Viviendo en su departamento de la colonia Providencia, Gabriela tomó un medicamento para bajar la temperatura y se recostó en el sofá con una cobija ligera. Su esposo, Nicolás Serrano, supuestamente estaba en Monterrey por un viaje de negocios. La noche anterior le había dado un beso en la frente y le prometió llamarla tras una reunión con inversionistas. Por eso, al escuchar la puerta abrirse, no sintió alivio.
Sintió miedo.
Un gesto que cambió todo
Los pasos que avanzaron por el pasillo eran lentos, medidos y casi silenciosos. Gabriela se deslizó del sofá y se ocultó detrás del respaldo, tratando de no hacer ruido. Desde ese pequeño refugio, alcanzó a ver a Nicolás entrar sin encender las luces.
No la llamó por su nombre. No preguntó cómo se sentía. En lugar de acercarse a verla, caminó directo al dormitorio. Gabriela contuvo la respiración mientras observaba cómo él sacaba de su chamarra un frasco oscuro. Entró en la habitación, destapó el recipiente y dejó caer varias gotas sobre la almohada de Gabriela.
Después acomodó la funda con una calma inquietante. La escena podría haber parecido un acto de cuidado si ella no hubiera visto el frasco. Nicolás envolvió el objeto en un pañuelo, lo guardó rápidamente y salió cuando su teléfono comenzó a vibrar.
Gabriela permaneció inmóvil varios segundos, intentando entender lo que acababa de ver. Luego supo que su vida había cambiado para siempre.

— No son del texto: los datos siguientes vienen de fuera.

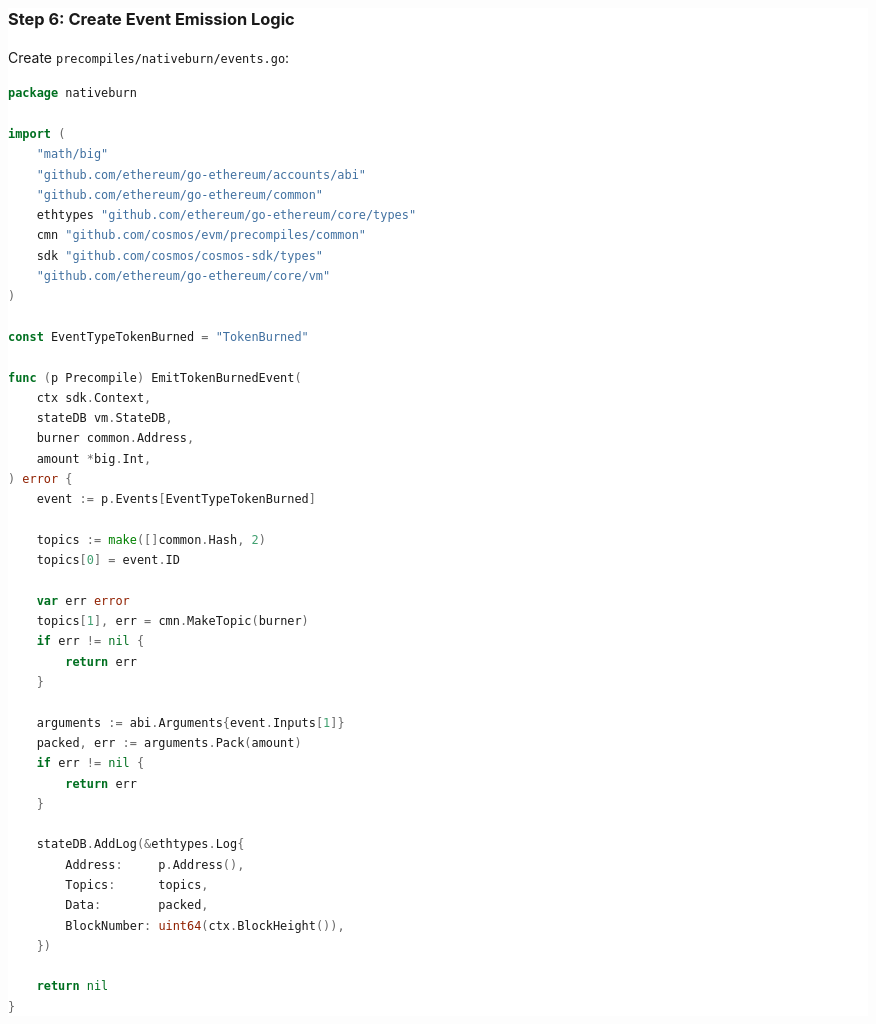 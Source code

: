 ### Step 6: Create Event Emission Logic

Create `precompiles/nativeburn/events.go`:
```go
package nativeburn

import (
	"math/big"
	"github.com/ethereum/go-ethereum/accounts/abi"
	"github.com/ethereum/go-ethereum/common"
	ethtypes "github.com/ethereum/go-ethereum/core/types"
	cmn "github.com/cosmos/evm/precompiles/common"
	sdk "github.com/cosmos/cosmos-sdk/types"
	"github.com/ethereum/go-ethereum/core/vm"
)

const EventTypeTokenBurned = "TokenBurned"

func (p Precompile) EmitTokenBurnedEvent(
	ctx sdk.Context,
	stateDB vm.StateDB,
	burner common.Address,
	amount *big.Int,
) error {
	event := p.Events[EventTypeTokenBurned]

	topics := make([]common.Hash, 2)
	topics[0] = event.ID

	var err error
	topics[1], err = cmn.MakeTopic(burner)
	if err != nil {
		return err
	}

	arguments := abi.Arguments{event.Inputs[1]}
	packed, err := arguments.Pack(amount)
	if err != nil {
		return err
	}

	stateDB.AddLog(&ethtypes.Log{
		Address:     p.Address(),
		Topics:      topics,
		Data:        packed,
		BlockNumber: uint64(ctx.BlockHeight()),
	})

	return nil
}
```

Buscar ayuda sin perder la calma
Cuando se asomó a la ventana, vio una camioneta gris esperando junto a la banqueta. Al volante estaba una mujer con lentes oscuros y un pañuelo cubriéndole parte del cabello. Nicolás subió al vehículo sin mirar atrás. Gabriela temblaba, pero ya no por la fiebre.
Con manos firmes, se colocó guantes de limpieza, retiró la funda sin tocar la zona húmeda y la guardó en dos bolsas herméticas. Luego llamó a su mejor amiga, la doctora Renata Fuentes, y también a la licenciada Patricia Córdova, amiga de su padre y abogada de confianza.
- Renata le pidió no abrir ni manipular el material más de lo necesario.
- Patricia le aconsejó actuar con normalidad y no confrontarlo todavía.
- Ambas coincidieron en que lo primero era asegurar pruebas y protegerse.
Los análisis realizados en la clínica confirmaron lo que Gabriela temía: la funda contenía una sustancia capaz de provocar una reacción respiratoria grave en una persona con sus alergias. Nicolás conocía su historial médico y sabía perfectamente lo vulnerable que podía ser. Había estado a su lado dos años antes, cuando un medicamento equivocado casi le cerró la garganta. Aquello no era una simple discusión ni una amenaza impulsiva.
Era algo mucho más serio.
La verdad detrás de la fachada
Durante años, Gabriela había confiado en Nicolás como en el compañero de vida que imaginó tener para siempre. Pero esa noche descubrió que, detrás de las promesas y la rutina, podía esconderse una intención cruel. El miedo inicial dio paso a una determinación silenciosa: no permitiría que la manipularan ni que la hicieran pasar por exagerada.
Con el apoyo de Renata y Patricia, comenzó a reconstruir cada detalle de lo sucedido para protegerse y entender qué estaba ocurriendo realmente en su matrimonio. Ya no se trataba solo de una sospecha dolorosa; se trataba de su seguridad, de su salud y de su futuro.
Gabriela supo entonces que tendría que ser valiente de una manera que nunca había imaginado. La persona en quien más confiaba acababa de mostrarle un rostro devastador, y ella no pensaba quedarse en silencio.
En resumen, aquella noche marcó el fin de la confianza y el inicio de una lucha por la verdad y la protección personal.